- TO DO -
Report back every line in the data that includes the string "python".

Stored data:
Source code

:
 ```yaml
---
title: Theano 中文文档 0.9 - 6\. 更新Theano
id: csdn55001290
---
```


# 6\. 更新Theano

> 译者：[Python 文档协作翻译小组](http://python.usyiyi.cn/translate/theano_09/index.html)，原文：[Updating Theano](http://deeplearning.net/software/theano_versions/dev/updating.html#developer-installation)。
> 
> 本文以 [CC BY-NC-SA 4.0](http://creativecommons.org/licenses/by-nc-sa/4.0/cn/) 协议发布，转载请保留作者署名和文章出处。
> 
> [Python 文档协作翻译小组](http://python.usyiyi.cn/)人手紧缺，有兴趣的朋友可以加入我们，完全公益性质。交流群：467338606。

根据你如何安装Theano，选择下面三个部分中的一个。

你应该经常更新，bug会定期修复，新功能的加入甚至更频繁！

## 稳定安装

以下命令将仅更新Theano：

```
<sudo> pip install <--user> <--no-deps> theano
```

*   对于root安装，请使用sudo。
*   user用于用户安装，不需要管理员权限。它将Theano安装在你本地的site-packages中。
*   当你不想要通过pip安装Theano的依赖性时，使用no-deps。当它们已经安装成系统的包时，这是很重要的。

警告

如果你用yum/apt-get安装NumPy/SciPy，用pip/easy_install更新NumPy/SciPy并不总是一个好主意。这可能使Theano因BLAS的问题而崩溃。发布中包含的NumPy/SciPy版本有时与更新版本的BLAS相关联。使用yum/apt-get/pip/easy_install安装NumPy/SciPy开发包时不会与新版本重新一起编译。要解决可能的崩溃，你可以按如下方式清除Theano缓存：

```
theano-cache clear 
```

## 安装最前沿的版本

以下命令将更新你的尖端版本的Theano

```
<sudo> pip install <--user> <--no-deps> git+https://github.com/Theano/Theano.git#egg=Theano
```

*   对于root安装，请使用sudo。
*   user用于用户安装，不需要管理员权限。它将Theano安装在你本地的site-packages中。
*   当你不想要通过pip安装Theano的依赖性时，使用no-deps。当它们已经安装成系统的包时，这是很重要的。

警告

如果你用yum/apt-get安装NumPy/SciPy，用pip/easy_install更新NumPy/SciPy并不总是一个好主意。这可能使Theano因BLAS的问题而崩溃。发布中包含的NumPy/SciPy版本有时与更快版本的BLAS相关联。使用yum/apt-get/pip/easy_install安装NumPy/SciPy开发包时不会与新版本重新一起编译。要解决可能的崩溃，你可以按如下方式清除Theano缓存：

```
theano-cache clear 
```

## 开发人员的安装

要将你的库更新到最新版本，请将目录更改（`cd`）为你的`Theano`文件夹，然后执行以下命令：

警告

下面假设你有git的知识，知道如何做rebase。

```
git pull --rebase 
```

- THE ANSWER -
> 译者：[Python 文档协作翻译小组](http://python.usyiyi.cn/translate/theano_09/index.html)，原文：[Updating Theano](http://deeplearning.net/software/theano_versions/dev/updating.html#developer-installation)。
> [Python 文档协作翻译小组](http://python.usyiyi.cn/)人手紧缺，有兴趣的朋友可以加入我们，完全公益性质。交流群：467338606。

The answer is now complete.